Search the data for "const" and copy every matching line.

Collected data
——————————

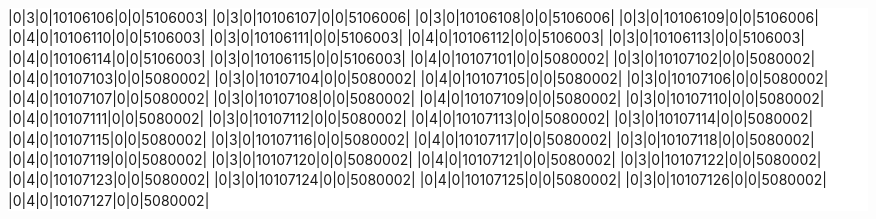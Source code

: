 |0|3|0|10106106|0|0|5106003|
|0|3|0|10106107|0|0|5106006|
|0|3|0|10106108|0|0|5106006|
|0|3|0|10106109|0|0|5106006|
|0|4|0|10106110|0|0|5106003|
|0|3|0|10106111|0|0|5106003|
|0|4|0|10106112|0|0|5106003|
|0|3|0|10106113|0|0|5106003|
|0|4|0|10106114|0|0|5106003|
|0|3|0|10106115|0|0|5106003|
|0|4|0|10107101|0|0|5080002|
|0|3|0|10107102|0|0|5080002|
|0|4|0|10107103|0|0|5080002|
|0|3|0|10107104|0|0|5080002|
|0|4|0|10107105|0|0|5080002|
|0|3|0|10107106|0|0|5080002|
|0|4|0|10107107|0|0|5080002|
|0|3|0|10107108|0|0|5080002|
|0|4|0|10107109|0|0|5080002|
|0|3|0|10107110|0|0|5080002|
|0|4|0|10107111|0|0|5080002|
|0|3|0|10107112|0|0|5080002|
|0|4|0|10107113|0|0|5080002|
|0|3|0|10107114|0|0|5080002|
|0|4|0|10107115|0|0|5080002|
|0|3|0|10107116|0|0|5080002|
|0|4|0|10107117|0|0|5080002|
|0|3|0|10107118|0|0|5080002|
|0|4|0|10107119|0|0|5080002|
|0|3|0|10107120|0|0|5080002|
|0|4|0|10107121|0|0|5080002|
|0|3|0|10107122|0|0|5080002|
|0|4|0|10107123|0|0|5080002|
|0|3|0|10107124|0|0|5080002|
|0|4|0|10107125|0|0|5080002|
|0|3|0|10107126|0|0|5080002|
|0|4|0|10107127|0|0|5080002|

——————————

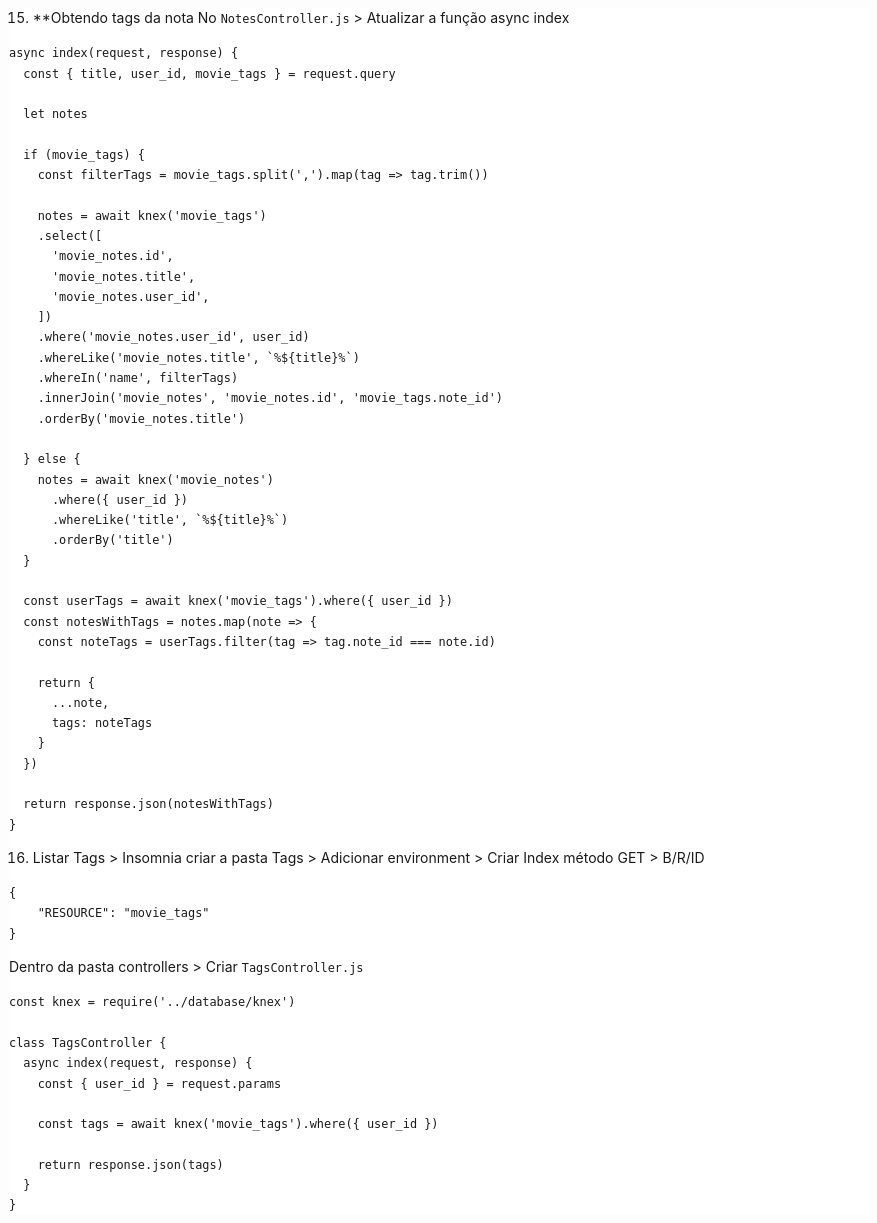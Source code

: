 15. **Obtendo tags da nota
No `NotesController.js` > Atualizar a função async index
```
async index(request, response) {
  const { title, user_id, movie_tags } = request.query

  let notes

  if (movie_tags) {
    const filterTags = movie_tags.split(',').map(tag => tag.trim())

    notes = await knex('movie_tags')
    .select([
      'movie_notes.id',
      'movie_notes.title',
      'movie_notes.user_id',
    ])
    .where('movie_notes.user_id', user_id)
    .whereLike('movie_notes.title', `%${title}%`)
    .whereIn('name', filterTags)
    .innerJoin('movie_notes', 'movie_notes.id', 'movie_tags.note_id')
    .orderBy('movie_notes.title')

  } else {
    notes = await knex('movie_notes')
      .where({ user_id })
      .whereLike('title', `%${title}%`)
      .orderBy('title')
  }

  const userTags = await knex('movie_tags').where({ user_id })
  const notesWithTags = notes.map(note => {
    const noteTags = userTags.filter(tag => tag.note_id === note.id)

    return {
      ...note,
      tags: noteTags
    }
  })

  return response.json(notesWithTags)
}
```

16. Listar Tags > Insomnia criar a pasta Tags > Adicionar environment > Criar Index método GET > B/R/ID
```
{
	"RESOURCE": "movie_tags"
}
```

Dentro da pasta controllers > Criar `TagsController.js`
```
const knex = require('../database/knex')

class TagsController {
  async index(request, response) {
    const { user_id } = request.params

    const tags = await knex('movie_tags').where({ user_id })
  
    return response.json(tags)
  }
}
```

——————————

OUTPUT FOR THIS EXERCISE:
  const { title, user_id, movie_tags } = request.query
    const filterTags = movie_tags.split(',').map(tag => tag.trim())
  const userTags = await knex('movie_tags').where({ user_id })
  const notesWithTags = notes.map(note => {
    const noteTags = userTags.filter(tag => tag.note_id === note.id)
const knex = require('../database/knex')
    const { user_id } = request.params
    const tags = await knex('movie_tags').where({ user_id })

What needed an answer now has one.